CRNA in Iraq    Page 2

The first day in As-Sulaymaniyah we are greeted by our host the Patriotic Union of Kurdistan.  The local fighters are known as Peshmerga, translated their name means "those who face death."

We set up our surgical unit in a hardened facility well protected by the Peshmerga.  We brought state-of-the-art equipment for our two operating rooms: portable ultra sound, the finest rapid fluid infusion machine that can warm and deliver blood as fast as we can give it.  The monitors are top of the line and can run on batteries up to sixteen hours.  Our team can treat up to four soldiers at once in the operating room.  The limiting factor is our anesthesia.  Myself and another CRNA could run two rooms at once if we placed the patients with their heads directed at us, two at a time, but this is only to be done under mass casualty situations.

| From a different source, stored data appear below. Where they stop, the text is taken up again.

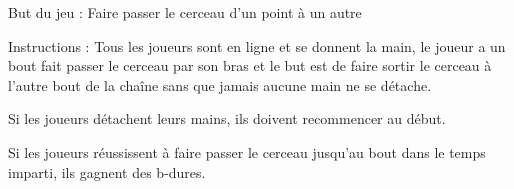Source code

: \documentclass{grand-jeu}
\begin{document}
\begin{liste-materiel}
\end{liste-materiel}

\begin{regles} 
But du jeu : Faire passer le cerceau d’un point à un autre

Instructions : Tous les joueurs sont en ligne et se donnent la main, le joueur a un bout fait passer le cerceau par son bras et le but est de faire sortir le cerceau à l’autre bout de la chaîne sans que jamais aucune main ne se détache.

Si les joueurs détachent leurs mains, ils doivent recommencer au début.

Si les joueurs réussissent à faire passer le cerceau jusqu'au bout dans le temps imparti, ils gagnent des b-dures.
\end{regles}

\begin{moments-stop}
\end{moments-stop}
\end{document}

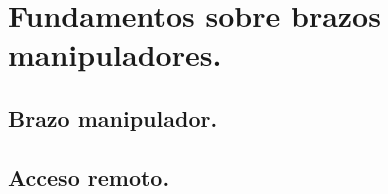 \section{Fundamentos sobre brazos manipuladores.}
\subsection{Brazo manipulador.}

\subsection{Acceso remoto.}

We would normally stabilize the patient and ship them out to the rear within six hours; however, because we are so isolated during this assignment we are prepared to hold patients for two or three days.

We are given our first mission: a four man team will be forward deployed with the battalion aid surgeon to a town called Halabja.  Halabja is the infamous location where Saddam gassed more than five thousand Kurdish Iraqis in 1988 during his war with Iran.  In recent years a group called Ansar al-Islam "Followers of Islam" have been harassing the civilians in the region.  Recently the AI had entered the area from their hideouts across the border in Iran, beheaded several of the local fighters, and then sent photos of their handiwork back to the victims' families.

I gather up my anesthesia equipment which for this mission will include a portable monitor, my portable vaporizer, and a backpack full of drugs and airway management equipment.  We are preparing for a two hour ride to Halabja in the back of a flatbed farm truck when one of our escorts accidentally fires his Mark Nineteen grenade launcher.

Welcome to Iraq.

Fortunately the round lands near a chicken farm; no one is hurt.

When we arrive in Halabja we set up our equipment in an old schoolhouse along with the Peshmerga surgeons.  They will treat their own men.  When my roommate and I begin to clear an area in a room in the schoolhouse where we can sleep, he discovers a hand grenade with the pin half hanging out.  Yeah ... Welcome!  The Peshmerga ordnance team quickly removes the grenade and explodes it in a nearby field.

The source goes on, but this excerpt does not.